**Work required**
Each line in the data holding "trends" should be listed.

[Dataset entries]
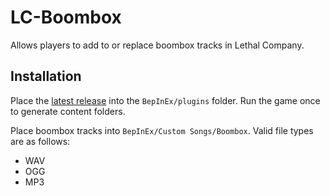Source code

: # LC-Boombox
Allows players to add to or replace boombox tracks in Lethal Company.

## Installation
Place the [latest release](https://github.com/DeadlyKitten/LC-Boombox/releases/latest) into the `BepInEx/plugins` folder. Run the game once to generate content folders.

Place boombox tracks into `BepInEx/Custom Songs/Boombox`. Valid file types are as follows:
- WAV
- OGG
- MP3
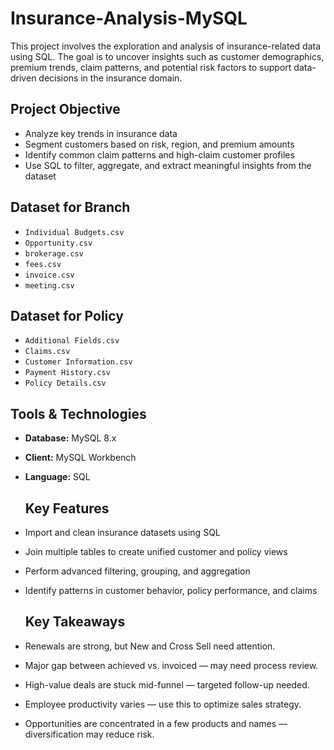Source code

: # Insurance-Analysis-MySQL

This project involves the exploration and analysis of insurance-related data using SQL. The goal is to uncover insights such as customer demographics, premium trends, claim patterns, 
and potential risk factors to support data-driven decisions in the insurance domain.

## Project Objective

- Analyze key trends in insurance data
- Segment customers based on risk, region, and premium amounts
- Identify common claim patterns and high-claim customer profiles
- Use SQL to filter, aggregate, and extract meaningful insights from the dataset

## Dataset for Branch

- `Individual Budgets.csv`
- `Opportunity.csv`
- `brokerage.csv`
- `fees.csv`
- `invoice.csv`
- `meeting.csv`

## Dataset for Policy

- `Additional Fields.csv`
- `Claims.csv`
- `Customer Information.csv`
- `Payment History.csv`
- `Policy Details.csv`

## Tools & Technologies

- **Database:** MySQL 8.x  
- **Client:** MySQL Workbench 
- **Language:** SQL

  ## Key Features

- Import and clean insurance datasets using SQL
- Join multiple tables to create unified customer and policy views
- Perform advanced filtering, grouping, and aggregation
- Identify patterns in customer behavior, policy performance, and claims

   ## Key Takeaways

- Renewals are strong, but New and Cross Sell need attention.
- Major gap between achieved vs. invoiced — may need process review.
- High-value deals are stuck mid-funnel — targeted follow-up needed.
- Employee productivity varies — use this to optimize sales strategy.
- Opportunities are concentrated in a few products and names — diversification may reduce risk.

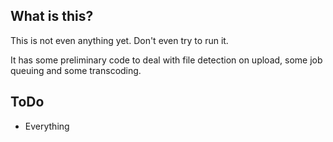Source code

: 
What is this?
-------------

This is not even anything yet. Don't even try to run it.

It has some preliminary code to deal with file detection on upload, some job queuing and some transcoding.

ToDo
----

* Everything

**Response area**
This project involves the exploration and analysis of insurance-related data using SQL. The goal is to uncover insights such as customer demographics, premium trends, claim patterns, 
- Analyze key trends in insurance data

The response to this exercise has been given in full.